Search the material for the word "fixed" and copy each line that holds it.

============================================================

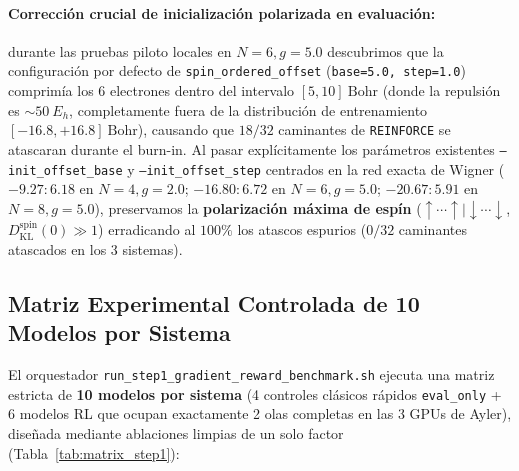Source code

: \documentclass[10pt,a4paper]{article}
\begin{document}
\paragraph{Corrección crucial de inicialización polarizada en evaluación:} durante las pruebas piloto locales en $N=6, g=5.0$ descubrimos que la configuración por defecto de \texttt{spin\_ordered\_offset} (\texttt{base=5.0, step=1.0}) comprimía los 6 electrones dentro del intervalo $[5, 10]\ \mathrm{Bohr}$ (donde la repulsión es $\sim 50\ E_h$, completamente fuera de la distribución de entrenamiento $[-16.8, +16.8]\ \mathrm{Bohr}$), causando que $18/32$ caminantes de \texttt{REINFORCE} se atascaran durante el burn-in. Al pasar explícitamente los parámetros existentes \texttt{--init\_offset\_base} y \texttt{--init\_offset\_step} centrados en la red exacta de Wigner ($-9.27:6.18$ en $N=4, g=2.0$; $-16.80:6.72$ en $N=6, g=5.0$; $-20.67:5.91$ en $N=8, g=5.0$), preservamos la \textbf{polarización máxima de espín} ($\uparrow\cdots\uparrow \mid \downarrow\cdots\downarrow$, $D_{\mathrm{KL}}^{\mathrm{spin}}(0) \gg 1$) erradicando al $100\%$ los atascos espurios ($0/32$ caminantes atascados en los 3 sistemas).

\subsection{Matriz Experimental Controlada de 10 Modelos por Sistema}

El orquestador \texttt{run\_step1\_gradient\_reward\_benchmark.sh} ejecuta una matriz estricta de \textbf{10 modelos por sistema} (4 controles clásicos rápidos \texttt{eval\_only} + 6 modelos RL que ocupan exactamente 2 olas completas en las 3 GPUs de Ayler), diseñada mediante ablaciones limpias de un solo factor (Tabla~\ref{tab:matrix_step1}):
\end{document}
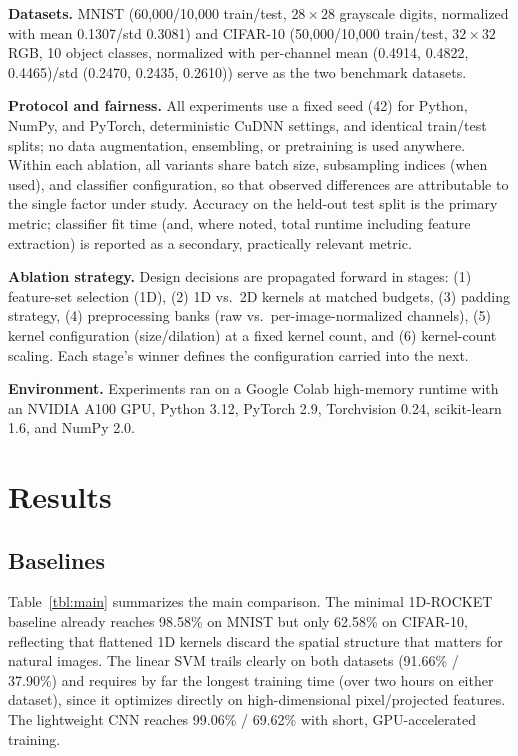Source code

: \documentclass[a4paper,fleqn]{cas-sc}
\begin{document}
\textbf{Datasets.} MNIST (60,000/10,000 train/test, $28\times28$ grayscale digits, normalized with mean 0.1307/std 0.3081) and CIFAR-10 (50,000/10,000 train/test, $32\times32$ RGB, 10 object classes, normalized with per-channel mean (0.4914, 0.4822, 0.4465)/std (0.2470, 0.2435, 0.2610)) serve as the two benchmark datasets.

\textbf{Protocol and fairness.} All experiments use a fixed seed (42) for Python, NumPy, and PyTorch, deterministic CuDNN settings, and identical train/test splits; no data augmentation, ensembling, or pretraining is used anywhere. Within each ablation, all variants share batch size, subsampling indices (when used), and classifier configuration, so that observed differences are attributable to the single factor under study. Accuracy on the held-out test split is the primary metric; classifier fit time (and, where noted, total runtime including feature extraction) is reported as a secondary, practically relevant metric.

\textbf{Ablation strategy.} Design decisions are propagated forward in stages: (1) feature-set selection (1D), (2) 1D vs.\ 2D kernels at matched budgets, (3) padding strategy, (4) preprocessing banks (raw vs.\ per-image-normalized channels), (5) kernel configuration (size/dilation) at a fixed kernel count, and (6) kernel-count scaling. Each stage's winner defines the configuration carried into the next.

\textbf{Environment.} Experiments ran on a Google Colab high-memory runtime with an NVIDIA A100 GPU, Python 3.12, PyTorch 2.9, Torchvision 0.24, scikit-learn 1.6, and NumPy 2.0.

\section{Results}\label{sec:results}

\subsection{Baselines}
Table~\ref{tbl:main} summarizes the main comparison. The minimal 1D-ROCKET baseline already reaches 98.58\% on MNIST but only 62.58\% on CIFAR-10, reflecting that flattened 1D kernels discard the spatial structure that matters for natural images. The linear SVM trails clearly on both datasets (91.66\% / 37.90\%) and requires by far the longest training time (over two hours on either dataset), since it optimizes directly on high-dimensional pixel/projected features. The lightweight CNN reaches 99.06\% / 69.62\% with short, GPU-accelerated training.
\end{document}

============================================================

Result below
\textbf{Protocol and fairness.} All experiments use a fixed seed (42) for Python, NumPy, and PyTorch, deterministic CuDNN settings, and identical train/test splits; no data augmentation, ensembling, or pretraining is used anywhere. Within each ablation, all variants share batch size, subsampling indices (when used), and classifier configuration, so that observed differences are attributable to the single factor under study. Accuracy on the held-out test split is the primary metric; classifier fit time (and, where noted, total runtime including feature extraction) is reported as a secondary, practically relevant metric.
\textbf{Ablation strategy.} Design decisions are propagated forward in stages: (1) feature-set selection (1D), (2) 1D vs.\ 2D kernels at matched budgets, (3) padding strategy, (4) preprocessing banks (raw vs.\ per-image-normalized channels), (5) kernel configuration (size/dilation) at a fixed kernel count, and (6) kernel-count scaling. Each stage's winner defines the configuration carried into the next.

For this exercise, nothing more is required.